TASK TO COMPLETE
From the listing below, copy each line that holds "compound".

_ _ _ _ _ _ _

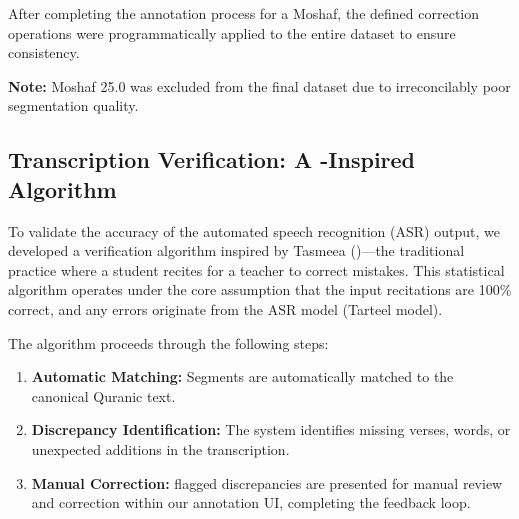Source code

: After completing the annotation process for a Moshaf, the defined correction operations were programmatically applied to the entire dataset to ensure consistency.

\textbf{Note:} Moshaf 25.0 was excluded from the final dataset due to irreconcilably poor segmentation quality.

\subsection{Transcription Verification: A -Inspired Algorithm}

To validate the accuracy of the automated speech recognition (ASR) output, we developed a verification algorithm inspired by Tasmeea ()—the traditional practice where a student recites for a teacher to correct mistakes. This statistical algorithm operates under the core assumption that the input recitations are 100\% correct, and any errors originate from the ASR model (Tarteel model).

The algorithm proceeds through the following steps:
\begin{enumerate}
\item \textbf{Automatic Matching:} Segments are automatically matched to the canonical Quranic text.
\item \textbf{Discrepancy Identification:} The system identifies missing verses, words, or unexpected additions in the transcription.
\item \textbf{Manual Correction:} flagged discrepancies are presented for manual review and correction within our annotation UI, completing the  feedback loop.
\end{enumerate}
















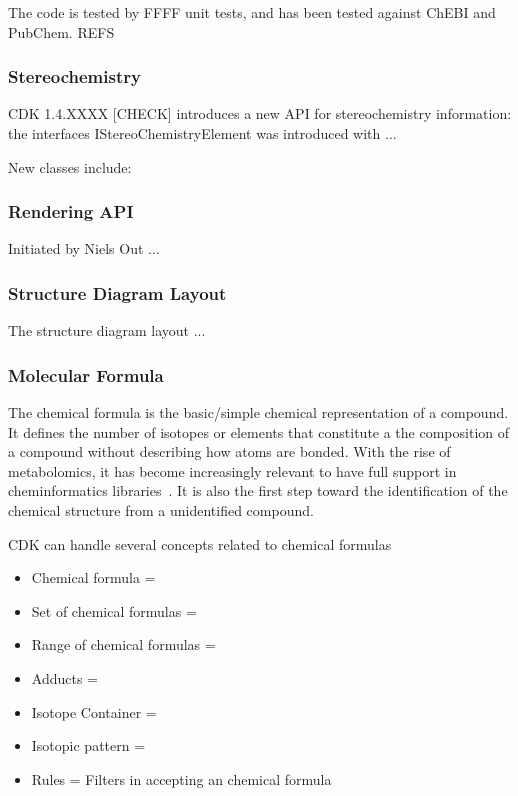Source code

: \documentclass[10pt]{bmc_article}
\newenvironment{bmcformat}{\begin{raggedright}\baselineskip20pt\sloppy\setboolean{publ}{false}}{\end{raggedright}\baselineskip20pt\sloppy}
\begin{document}
\begin{bmcformat}
  The code is tested by FFFF unit tests, and has been tested against ChEBI and PubChem. REFS

  \subsubsection*{Stereochemistry}

  CDK 1.4.XXXX [CHECK] introduces a new API for stereochemistry information: the interfaces
  IStereoChemistryElement was introduced with ...

  New classes include:
  
  
  
  \subsubsection*{Rendering API}

  Initiated by Niels Out ...

  \subsubsection*{Structure Diagram Layout}

  The structure diagram layout ... %

  \subsubsection*{Molecular Formula}

The chemical formula is the basic/simple chemical representation of a compound.
It defines the number of isotopes or elements that constitute a the composition
of a compound without describing how atoms are bonded. With the rise of metabolomics,
it has become increasingly relevant to have full support in cheminformatics
libraries~\cite{RojasChertoXXX}.
It is also the first step
toward the identification of the chemical structure from a unidentified compound.

CDK can handle several concepts related to chemical formulas
\begin{itemize}
\item Chemical formula =
\item Set of chemical formulas =
\item Range of chemical formulas =
\item Adducts =
\item Isotope Container =
\item Isotopic pattern = 
\item Rules = Filters in accepting an chemical formula
\end{itemize}


\end{bmcformat}
\end{document}
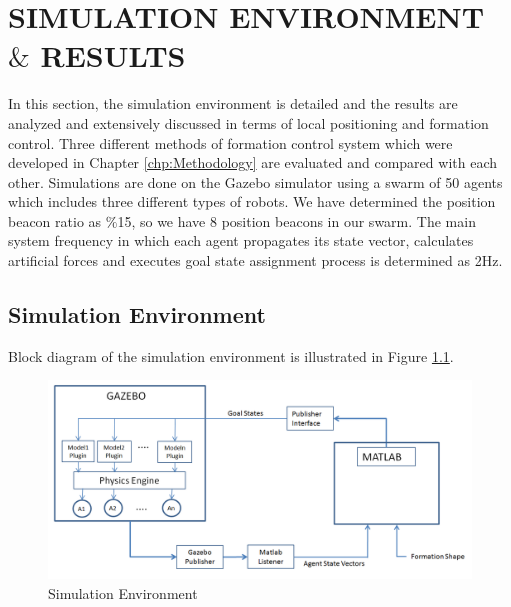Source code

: 

\chapter{SIMULATION ENVIRONMENT $\&$ RESULTS}
\label{chp:simulation}













In this section, the simulation environment is detailed and the results are analyzed and extensively discussed in terms of local positioning and formation control. Three different methods of formation control system which were developed in Chapter \ref{chp:Methodology} are evaluated and compared with each other. Simulations are done on the Gazebo simulator using a swarm of 50 agents which includes three different types of robots. We have determined the position beacon ratio as $\%$15, so we have 8 position beacons in our swarm. The main system frequency in which each agent propagates its state vector, calculates artificial forces and executes goal state assignment process is determined as 2Hz. 

\newpage
\section{Simulation Environment}
Block diagram of the simulation environment is illustrated in Figure \ref{simulation_env_ref}.

\begin{figure}[H]
\caption{Simulation Environment} \label{simulation_env_ref}
\centering
\includegraphics[scale = 0.45]{environment}
\end{figure}
    

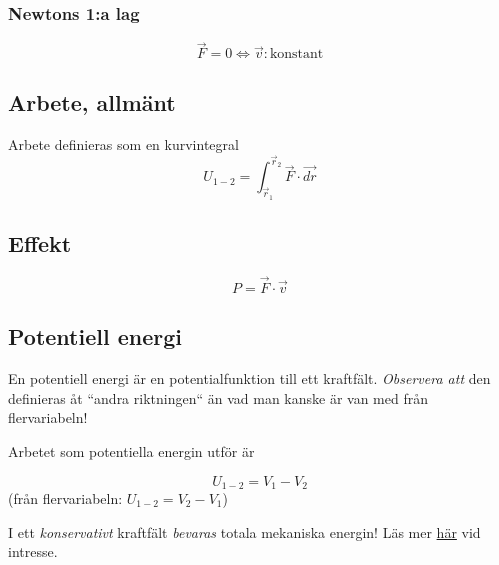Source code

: \documentclass{article}
\newenvironment{ankiflashcard}[1]{}{}
\begin{document}
\begin{paracol}{2}
\begin{ankiflashcard}{Vad säger Newtons första lag?}
    
\subsubsection{Newtons 1:a lag}
$$\vec F = 0 \iff \vec v: \text{konstant}$$
\end{ankiflashcard}

\subsection{Arbete, allmänt}

\begin{ankiflashcard}{Definiera arbete (generella definitionen)}
Arbete definieras som en kurvintegral
$$
U_{1-2} = \int_{\vec r_1}^{\vec r_2} \vec F \cdot \vec{dr}
$$
\end{ankiflashcard}

\begin{ankiflashcard}{Definiera effekt.}
\subsection{Effekt}
$$P = \vec F \cdot \vec v$$
\end{ankiflashcard}

\begin{ankiflashcard}{Definiera potentiell energi}
\subsection{Potentiell energi}
En potentiell energi är en potentialfunktion till ett kraftfält. \textit{Observera att} den definieras åt ``andra riktningen`` än vad man kanske är van med från flervariabeln!

Arbetet som potentiella energin utför är

$$
U_{1-2} = V_1 - V_2
$$
(från flervariabeln: $U_{1-2}=V_2-V_1$)
\end{ankiflashcard}



\begin{ankiflashcard}{Hur förhåller sig totala mekaniska energin i ett konservativt kraftfält?}
I ett \textit{konservativt} kraftfält \textit{bevaras} totala mekaniska energin! Läs mer \href{https://physics-chalmers.github.io/ffm234/doc/pub/08-potentialteori/html/08-potentialteori-bs.html}{här} vid intresse.
\end{ankiflashcard}

\end{paracol}
\end{document}
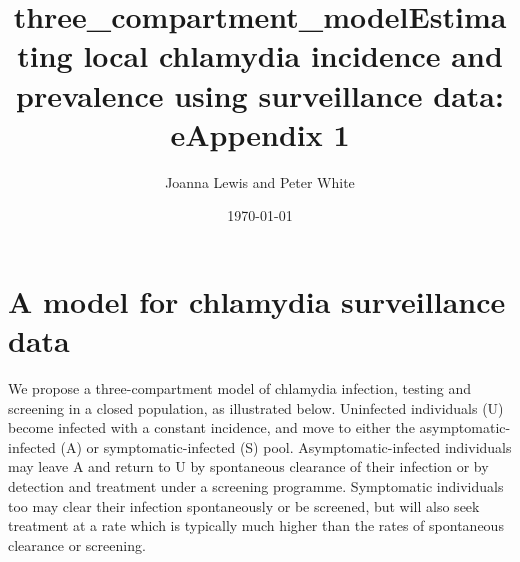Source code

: \documentclass{article}
\title{three\_compartment\_model}
\begin{document}
    
    
    \author{Joanna Lewis and Peter White}\title{Estimating local chlamydia incidence and prevalence using surveillance data: eAppendix 1}

\date{\today}
\maketitle

\tableofcontents


    
    

    
    \section{A model for chlamydia surveillance
data}\label{a-model-for-chlamydia-surveillance-data}

We propose a three-compartment model of chlamydia infection, testing and
screening in a closed population, as illustrated below. Uninfected
individuals (U) become infected with a constant incidence, and move to
either the asymptomatic-infected (A) or symptomatic-infected (S) pool.
Asymptomatic-infected individuals may leave A and return to U by
spontaneous clearance of their infection or by detection and treatment
under a screening programme. Symptomatic individuals too may clear their
infection spontaneously or be screened, but will also seek treatment at
a rate which is typically much higher than the rates of spontaneous
clearance or screening.
\end{document}
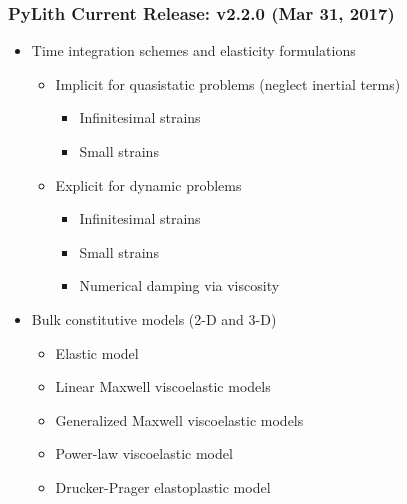 \documentclass[aspectratio=169,hyperref=colorlinks]{beamer}
\begin{document}
\begin{frame}
  \frametitle{PyLith Current Release: v2.2.0 (Mar 31, 2017)}
  \summary{}

  \begin{itemize}
  \item Time integration schemes and elasticity formulations
    \begin{itemize}
    \item Implicit for quasistatic problems (neglect inertial terms)
      \begin{itemize}
      \item Infinitesimal strains
      \item Small strains
      \end{itemize}
    \item Explicit for dynamic problems
      \begin{itemize}
      \item Infinitesimal strains
      \item Small strains
      \item Numerical damping via viscosity
     \end{itemize}
    \end{itemize}
  \item Bulk constitutive models (2-D and 3-D)
    \begin{itemize}
    \item Elastic model 
    \item Linear Maxwell viscoelastic models
    \item Generalized Maxwell viscoelastic models
    \item Power-law viscoelastic model
    \item Drucker-Prager elastoplastic model
    \end{itemize}
 \end{itemize}

\end{frame}
\end{document}
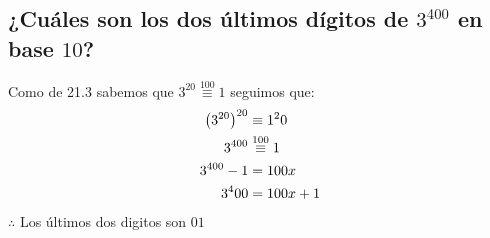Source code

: \documentclass[14pt]{extarticle}
\begin{document}
    \subsection{¿Cuáles son los dos últimos dígitos de $3^{400}$ en base $10$?}
        Como de 21.3 sabemos que $3^{20} \stackrel{100}{\equiv} 1$ seguimos que: \\
        \begin{align}
            \notag \left(3^{20}\right)^{20} &\equiv 1^20 \\
            \notag 3^{400} &\stackrel{100}{\equiv} 1 \\
            \notag 3^{400}-1 &= 100x \\
            \notag 3^400 &= 100x+1
        \end{align}
        $\therefore$ Los últimos dos digitos son $01$
\end{document}
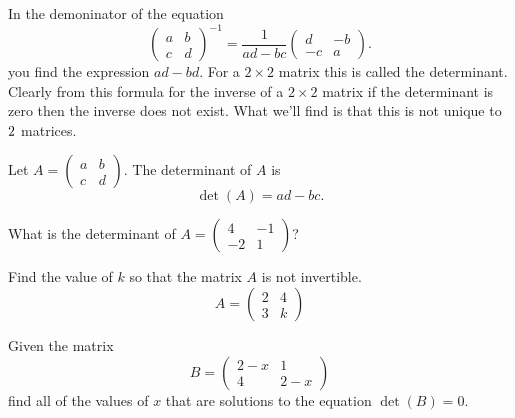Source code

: In the demoninator of the equation
\[ \begin{pmatrix} a & b \\ c & d \end{pmatrix}^{-1} = \frac{1}{ad-bc} \begin{pmatrix} d &
    -b \\ -c & a \end{pmatrix}. \]
you find the expression $ad-bd$.  For a $2 \times 2$ matrix this is called the
determinant.  Clearly from this formula for the inverse of a $2\times 2$ matrix if the
determinant is zero then the inverse does not exist.  What we'll find is that this is not
unique to $2\time 2$ matrices.

\begin{definition}
    Let $A = \begin{pmatrix} a & b \\ c & d \end{pmatrix}$.  The determinant of $A$ is 
    \[ \det(A) = ad - bc. \]
\end{definition}

\begin{problem}
    What is the determinant of $A = \begin{pmatrix} 4 & -1 \\ -2 & 1 \end{pmatrix}$?
\end{problem}
%
\begin{problem}
    Find the value of $k$ so that the matrix $A$ is not invertible.
    \[ A = \begin{pmatrix} 2 & 4 \\ 3 & k \end{pmatrix} \]
\end{problem}

\begin{problem}
    Given the matrix 
    \[ B = \begin{pmatrix} 2-x & 1 \\ 4 & 2-x \end{pmatrix} \]
    find all of the values of $x$ that are solutions to the equation $\det(B) = 0$.
\end{problem}


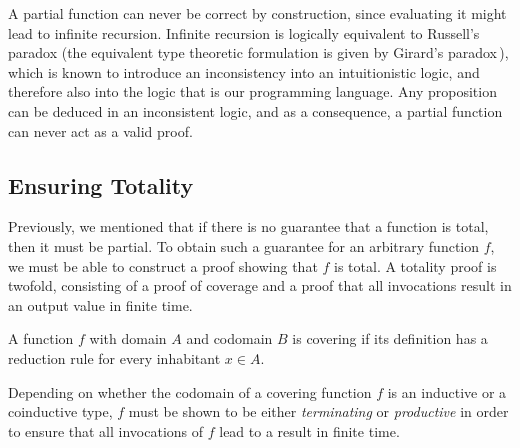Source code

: A partial function can never be correct by construction, since evaluating it
might lead to infinite recursion. Infinite recursion is logically equivalent to
Russell's paradox (the equivalent type theoretic formulation is given by
Girard's paradox\,\citep{Girard1972}), which is known to introduce an inconsistency into an
intuitionistic logic, and therefore also into the logic that is our programming
language. Any proposition can be deduced in an inconsistent logic, and as a
consequence, a partial function can never act as a valid proof.


\subsection{Ensuring Totality}
Previously, we mentioned that if there is no guarantee that a function is total,
then it must be partial. To obtain such a guarantee for an arbitrary function
$f$, we must be able to construct a proof showing that $f$ is total. A totality
proof is twofold, consisting of a proof of coverage and a proof that all
invocations result in an output value in finite time.

\begin{definition}
  \label{def:covering_function}
  A function $f$ with domain $A$ and codomain $B$ is covering if its definition
  has a reduction rule for every inhabitant $x\in A$.
\end{definition}

Depending on whether the codomain of a covering function $f$ is an inductive or
a coinductive type, $f$ must be shown to be either \emph{terminating} or
\emph{productive} in order to ensure that all invocations of $f$ lead to a
result in finite time.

_ _ _ _ _ _ _

EXERCISE RESULT
The chemical formula is the basic/simple chemical representation of a compound.
of a compound without describing how atoms are bonded. With the rise of metabolomics,
toward the identification of the chemical structure from a unidentified compound.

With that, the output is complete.